ころッとした豚がところどころに見え隠れし、手ちぎりのレタスが柔らかな緑を添えている。
具は全く、卵と葱とこれらだけであり、あっさりとしたものである。
ただ、嬉しいことに、ここにスープの椀がついた。それも中華のランチでよく見かける、卵が泳ぐいわゆる中華スープだ。特別なところの何もないこのスープの存在が、実に嬉しい。
炒飯は、見た目通り、シンプルな味わいだった。
特別な所など何もない。
白っぽくさえある、米の色の素直に出た色彩からもわかるとおり、本当にただ飯を炒めましたといった具合だ。
あくまでパラパラとほぐれてもっさりとしたところがなく、油切れもいい。米自体も炊き方がやや硬めで、水分の多い重たい感じがしなくていい。
油を吸い過ぎ、調味料がたっぷりの炒飯は、それはそれでデブの心に火をつける固形燃料なのだが、これはそういったことがない。あくまであっさりと食える。変に気取ったところのない、ざっかけない味わいだ。
しかし、あっさりとしているとはいえ、このLサイズという奴は、なかなか多い。
何しろ炒飯だけ食わせるのだから、納得のボリュームである。
調べてみれば、もとはM、L、LLと分けていたのを、分量はそのままでS、M、Lと呼び変えたというのだから、これは本来LLサイズと呼んでいたものなのである。成程。成程だ。
さすがにこのサイズの炒飯だけを食べ進めるというのは、飽きが来る。もっさりと飽きが来る。
だがここで頼もしいのがスープである。
椀に一杯注がれただけのスープが、何よりも心強い。
スープは、やはり、特別な所がないスープである。塩気のあるスープである。
同じ塩の味だというのに、炒飯でもっさりしてきたところに、このスープを飲むと、とたんに舌が生き返るのである。凄まじい掌返しだ。

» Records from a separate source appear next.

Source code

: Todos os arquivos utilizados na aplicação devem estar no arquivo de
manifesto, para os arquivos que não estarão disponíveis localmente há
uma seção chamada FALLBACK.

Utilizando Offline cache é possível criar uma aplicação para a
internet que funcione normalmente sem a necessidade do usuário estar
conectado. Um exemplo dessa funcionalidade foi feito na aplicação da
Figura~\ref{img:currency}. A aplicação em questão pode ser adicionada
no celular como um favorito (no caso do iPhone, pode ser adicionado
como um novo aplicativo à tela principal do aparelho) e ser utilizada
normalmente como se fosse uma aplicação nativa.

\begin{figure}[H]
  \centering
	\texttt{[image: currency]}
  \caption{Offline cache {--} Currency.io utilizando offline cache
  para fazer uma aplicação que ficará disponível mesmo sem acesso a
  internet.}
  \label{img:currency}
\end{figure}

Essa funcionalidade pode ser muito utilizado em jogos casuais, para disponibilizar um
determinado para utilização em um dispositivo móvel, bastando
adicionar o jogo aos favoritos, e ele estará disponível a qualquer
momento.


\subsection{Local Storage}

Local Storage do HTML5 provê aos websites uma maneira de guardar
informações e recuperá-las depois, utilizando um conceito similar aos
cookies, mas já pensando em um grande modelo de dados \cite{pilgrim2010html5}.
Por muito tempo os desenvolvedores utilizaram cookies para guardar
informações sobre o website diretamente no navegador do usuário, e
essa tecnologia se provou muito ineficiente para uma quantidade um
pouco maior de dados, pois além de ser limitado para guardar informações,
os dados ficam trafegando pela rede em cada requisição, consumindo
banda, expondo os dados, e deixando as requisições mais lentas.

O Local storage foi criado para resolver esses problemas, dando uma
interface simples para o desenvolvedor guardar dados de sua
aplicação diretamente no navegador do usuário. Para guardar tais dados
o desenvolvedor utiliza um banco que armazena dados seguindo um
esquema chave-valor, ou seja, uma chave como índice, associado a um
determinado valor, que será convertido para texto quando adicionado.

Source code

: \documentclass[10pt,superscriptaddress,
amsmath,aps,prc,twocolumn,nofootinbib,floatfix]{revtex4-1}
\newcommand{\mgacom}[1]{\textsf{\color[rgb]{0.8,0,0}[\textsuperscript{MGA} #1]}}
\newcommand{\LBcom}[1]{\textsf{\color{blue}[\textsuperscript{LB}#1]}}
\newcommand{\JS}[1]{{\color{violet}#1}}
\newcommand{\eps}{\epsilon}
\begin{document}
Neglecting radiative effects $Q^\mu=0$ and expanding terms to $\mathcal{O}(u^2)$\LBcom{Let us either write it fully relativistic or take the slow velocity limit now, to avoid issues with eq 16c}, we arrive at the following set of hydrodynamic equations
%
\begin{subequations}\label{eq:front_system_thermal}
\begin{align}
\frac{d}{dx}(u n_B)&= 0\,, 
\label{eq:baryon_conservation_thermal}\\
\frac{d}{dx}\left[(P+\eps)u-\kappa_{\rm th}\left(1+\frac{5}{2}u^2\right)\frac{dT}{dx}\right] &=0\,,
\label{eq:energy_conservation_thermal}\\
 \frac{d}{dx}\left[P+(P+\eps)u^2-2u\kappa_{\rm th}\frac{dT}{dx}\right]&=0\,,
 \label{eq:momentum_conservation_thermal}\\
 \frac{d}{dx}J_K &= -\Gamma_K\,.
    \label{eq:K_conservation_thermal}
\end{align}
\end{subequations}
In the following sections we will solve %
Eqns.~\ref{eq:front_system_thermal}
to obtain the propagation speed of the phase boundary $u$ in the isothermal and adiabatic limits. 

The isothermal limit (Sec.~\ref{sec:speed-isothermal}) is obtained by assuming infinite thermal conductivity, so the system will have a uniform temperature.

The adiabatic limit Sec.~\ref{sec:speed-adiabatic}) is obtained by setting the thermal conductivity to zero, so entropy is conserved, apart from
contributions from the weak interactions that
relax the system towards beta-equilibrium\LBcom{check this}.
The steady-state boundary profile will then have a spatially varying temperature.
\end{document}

炒飯、炒飯、炒飯、スープ、炒飯、炒飯、スープ。ペース配分を気にかけながら食べていくと、あとはもうあっという間だった。
本当は炒飯を食べた後、きっと物足りなかろうと隣のラーメン屋にでも入ろうかと思っていたのだが、さすがにLサイズは重かった。
満腹だ。今日はやめておこう。
米しか食ってねえな、そんな気持ちのまま、私は店を後にしたのだった。